GELENEKSEL MALİYET MUHASEBESİ vs. YALIN MALİYET MUHASEBESİ
Geleneksel maliyet muhasebesi, kitle ekonomisi varsayımlarına göre kurgulanmış bir maliyet muhasebesi. Günümüz koşullarında hele hele Yalın Dönüşüm yolculuğuna başlamış bir işletmede, maliyetleri geleneksel yöntem ile kontrol altına almak ve yönetsel kararları bu doğrultuda vermek; hem yöneticilerin Yalın Dönüşüm faaliyetlerinin maddi faydasının olmadığı yanılgısına kapılmalarına; hem de yanlış stratejik kararlar alarak yönetim zaafı oluşmasına yol açıyor.
Yalın Maliyet muhasebesi 18. yüzyıldaki kitle üretim mantığına göre kurgulanan maliyet muhasebesi anlayışını kökünden sarsıyor.
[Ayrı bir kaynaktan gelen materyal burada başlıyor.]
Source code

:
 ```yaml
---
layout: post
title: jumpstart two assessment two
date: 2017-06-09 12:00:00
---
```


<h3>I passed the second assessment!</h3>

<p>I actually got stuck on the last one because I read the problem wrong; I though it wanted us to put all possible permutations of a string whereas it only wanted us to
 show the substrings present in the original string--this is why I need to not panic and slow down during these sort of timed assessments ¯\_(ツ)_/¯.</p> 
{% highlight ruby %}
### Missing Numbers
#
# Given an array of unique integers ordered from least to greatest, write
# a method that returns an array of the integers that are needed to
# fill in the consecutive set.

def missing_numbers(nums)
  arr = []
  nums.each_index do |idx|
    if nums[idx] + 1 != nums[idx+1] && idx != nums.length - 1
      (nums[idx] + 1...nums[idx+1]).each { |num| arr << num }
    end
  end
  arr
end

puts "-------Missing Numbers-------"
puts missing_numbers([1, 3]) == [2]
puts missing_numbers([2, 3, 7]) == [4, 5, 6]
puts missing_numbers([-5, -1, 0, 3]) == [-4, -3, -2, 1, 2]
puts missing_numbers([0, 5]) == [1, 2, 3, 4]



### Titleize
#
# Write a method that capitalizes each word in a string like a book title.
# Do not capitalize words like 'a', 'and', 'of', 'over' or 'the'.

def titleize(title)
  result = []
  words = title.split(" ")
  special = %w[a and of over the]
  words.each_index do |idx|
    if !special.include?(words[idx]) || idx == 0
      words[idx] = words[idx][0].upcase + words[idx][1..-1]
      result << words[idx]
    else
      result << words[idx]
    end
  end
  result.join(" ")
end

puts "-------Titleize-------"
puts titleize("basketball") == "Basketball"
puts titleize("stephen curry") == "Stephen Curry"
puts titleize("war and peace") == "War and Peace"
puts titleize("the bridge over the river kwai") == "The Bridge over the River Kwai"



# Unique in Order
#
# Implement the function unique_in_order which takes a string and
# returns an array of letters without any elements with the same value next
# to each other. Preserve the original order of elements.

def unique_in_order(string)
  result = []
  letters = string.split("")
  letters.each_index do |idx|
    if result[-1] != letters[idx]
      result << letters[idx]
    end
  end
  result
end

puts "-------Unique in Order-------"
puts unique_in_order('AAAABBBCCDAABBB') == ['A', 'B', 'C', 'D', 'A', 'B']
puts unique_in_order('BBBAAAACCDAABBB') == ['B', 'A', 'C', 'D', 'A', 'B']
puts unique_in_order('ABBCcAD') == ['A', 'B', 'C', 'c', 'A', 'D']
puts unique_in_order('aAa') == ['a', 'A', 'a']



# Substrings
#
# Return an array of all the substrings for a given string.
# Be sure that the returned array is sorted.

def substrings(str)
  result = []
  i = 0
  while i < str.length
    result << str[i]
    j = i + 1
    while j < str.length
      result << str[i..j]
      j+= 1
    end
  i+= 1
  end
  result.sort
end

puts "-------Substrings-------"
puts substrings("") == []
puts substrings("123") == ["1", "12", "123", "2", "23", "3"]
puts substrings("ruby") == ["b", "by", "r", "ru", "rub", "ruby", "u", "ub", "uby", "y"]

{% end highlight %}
Daha çok üretmenin maliyetleri düşürdüğü; daha çok stok tutmanın şirketin değerini arttırdığı kabuluyle yola çıkan klasik maliyet muhasebesi halen aktif olarak kullanılıyor olsa da; artık ne yazık ki günümüz dünyasının çevik ve yalın üretim koşullarına istenilen cevabı vermekte biraz aciz kalıyor.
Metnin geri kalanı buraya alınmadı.